Program Manajer Yayasan Pusaka Bentala Ditta mengungkapkan, polisi menangkap petani dengan menggunakan Undang-Undang Nomor 32 tentang Perlindungan dan Pengelolaan Lingkungan Hidup yang dibuat dalam spanduk-spanduk di setiap jalan. Padahal, undang-undang yang sama juga memperbolehkan petani membakar lahan dengan syarat tertentu.
"Syaratnya tidak boleh lebih dari dua hektar, salah satu dampingan kami di Murung Raya, dia disabilitas, buta dan tuli, ditangkap padahal tidak sampai dua hektar kebun sendiri dan sudah lapor pemerintah desa," kata Ditta.
Sebelumnya, saat aksi climate strike,perwakilan pemuda di Palangkaraya bertemu dengan anggota DPRD Provinsi dan Gubernur Kalteng Sugianto Sabran.

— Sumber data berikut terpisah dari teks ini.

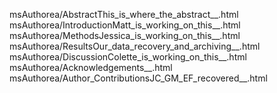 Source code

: msAuthorea/AbstractThis_is_where_the_abstract__.html
msAuthorea/IntroductionMatt_is_working_on_this__.html
msAuthorea/MethodsJessica_is_working_on_this__.html
msAuthorea/ResultsOur_data_recovery_and_archiving__.html
msAuthorea/DiscussionColette_is_working_on_this__.html
msAuthorea/Acknowledgements__.html
msAuthorea/Author_ContributionsJC_GM_EF_recovered__.html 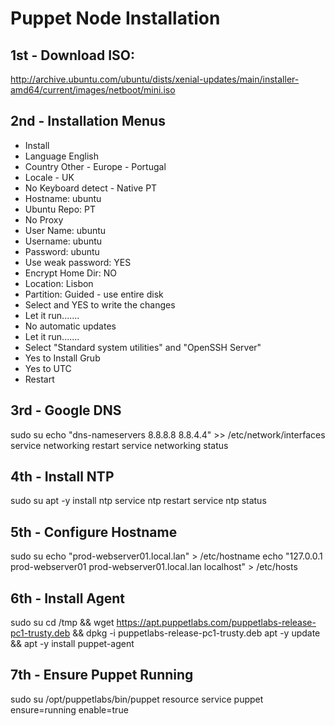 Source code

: # Puppet Node Installation

## 1st - Download ISO:
http://archive.ubuntu.com/ubuntu/dists/xenial-updates/main/installer-amd64/current/images/netboot/mini.iso

## 2nd - Installation Menus
 - Install
 - Language English
 - Country Other - Europe - Portugal
 - Locale - UK
 - No Keyboard detect - Native PT
 - Hostname: ubuntu
 - Ubuntu Repo: PT
 - No Proxy
 - User Name: ubuntu
 - Username: ubuntu
 - Password: ubuntu
 - Use weak password: YES
 - Encrypt Home Dir: NO
 - Location: Lisbon
 - Partition: Guided - use entire disk
 - Select and YES to write the changes
 - Let it run.......
 - No automatic updates
 - Let it run.......
 - Select "Standard system utilities" and "OpenSSH Server"
 - Yes to Install Grub
 - Yes to UTC
 - Restart
 
## 3rd - Google DNS
sudo su
echo "dns-nameservers 8.8.8.8 8.8.4.4" >> /etc/network/interfaces
service networking restart
service networking status

## 4th - Install NTP
sudo su
apt -y install ntp
service ntp restart
service ntp status

## 5th - Configure Hostname
sudo su
echo "prod-webserver01.local.lan" > /etc/hostname 
echo "127.0.0.1    prod-webserver01 prod-webserver01.local.lan localhost" > /etc/hosts

## 6th - Install Agent
sudo su
cd /tmp && wget https://apt.puppetlabs.com/puppetlabs-release-pc1-trusty.deb && dpkg -i puppetlabs-release-pc1-trusty.deb
apt -y update && apt -y install puppet-agent

## 7th - Ensure Puppet Running
sudo su
/opt/puppetlabs/bin/puppet resource service puppet ensure=running enable=true

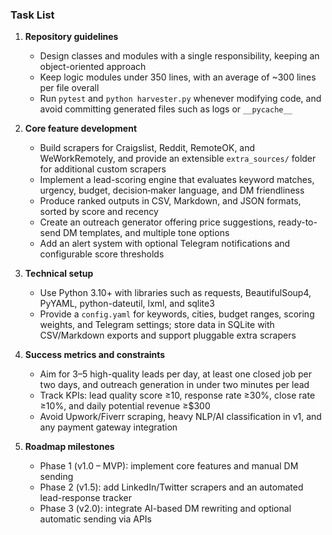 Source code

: ### Task List

1. **Repository guidelines**
   - Design classes and modules with a single responsibility, keeping an object-oriented approach
   - Keep logic modules under 350 lines, with an average of ~300 lines per file overall
   - Run `pytest` and `python harvester.py` whenever modifying code, and avoid committing generated files such as logs or `__pycache__`

2. **Core feature development**
   - Build scrapers for Craigslist, Reddit, RemoteOK, and WeWorkRemotely, and provide an extensible `extra_sources/` folder for additional custom scrapers
   - Implement a lead-scoring engine that evaluates keyword matches, urgency, budget, decision‑maker language, and DM friendliness
   - Produce ranked outputs in CSV, Markdown, and JSON formats, sorted by score and recency
   - Create an outreach generator offering price suggestions, ready-to-send DM templates, and multiple tone options
   - Add an alert system with optional Telegram notifications and configurable score thresholds

3. **Technical setup**
   - Use Python 3.10+ with libraries such as requests, BeautifulSoup4, PyYAML, python-dateutil, lxml, and sqlite3
   - Provide a `config.yaml` for keywords, cities, budget ranges, scoring weights, and Telegram settings; store data in SQLite with CSV/Markdown exports and support pluggable extra scrapers

4. **Success metrics and constraints**
   - Aim for 3–5 high-quality leads per day, at least one closed job per two days, and outreach generation in under two minutes per lead
   - Track KPIs: lead quality score ≥10, response rate ≥30%, close rate ≥10%, and daily potential revenue ≥$300
   - Avoid Upwork/Fiverr scraping, heavy NLP/AI classification in v1, and any payment gateway integration

5. **Roadmap milestones**
   - Phase 1 (v1.0 – MVP): implement core features and manual DM sending
   - Phase 2 (v1.5): add LinkedIn/Twitter scrapers and an automated lead-response tracker
   - Phase 3 (v2.0): integrate AI-based DM rewriting and optional automatic sending via APIs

Di momen itu, pemerintah sepakat untuk memenuhi tuntutan masyarakat terkait peladang yang ditangkapi.
Syaratnya tidak boleh lebih dari dua hektar, salah satu dampingan kami di Murung Raya, dia disabilitas, buta dan tuli, ditangkap padahal tidak sampai dua hektar kebun sendiri dan sudah lapor pemerintah desa, kata Ditta.
Lahan perkebunan terbakar
Di Kalteng terdapat, Polda Kalteng sedang menyelidiki 18 perusahaan perkebunan yang lahannya terbakar, satu orang dari perusahaan sudah menjadi tersangka, sedangkan sisanya masih dalam penyelidikan. Gakkum KLHK pun menyegel sembilan perusahaan, dua di antaranya sudah ada tersangka.
Sampai saat ini Polda Kalteng sedang menyelidiki 148 kasus pembakaran lahan baik korporasi maupun peladang, dengan jumlah tersangka 88 orang yang semuanya sudah ditahan. Belum ada tersangka dari dua kasus korporasi yang sedang diseldiki Polda.
Kepala Bidang Hubungan Masyarakat Polda Kalteng Ajun Komisaris Besar Hendra Rochmawan mengungkapkan, saat ini pihaknya berkomitmen untuk menindak tegas pembakar lahan. Selama bisa dibuktikan hukum sesorang atau korporasi melakukan pembakaran lahan maka pilihannya adalah pidana.
“Kami sudah lakukan berbagai cara untuk sosialisasi aturan larangan membakar, namun tetap saja melakukannya. Maka perlu ada tindakan tegas agar ada efek jera,” kata Hendra.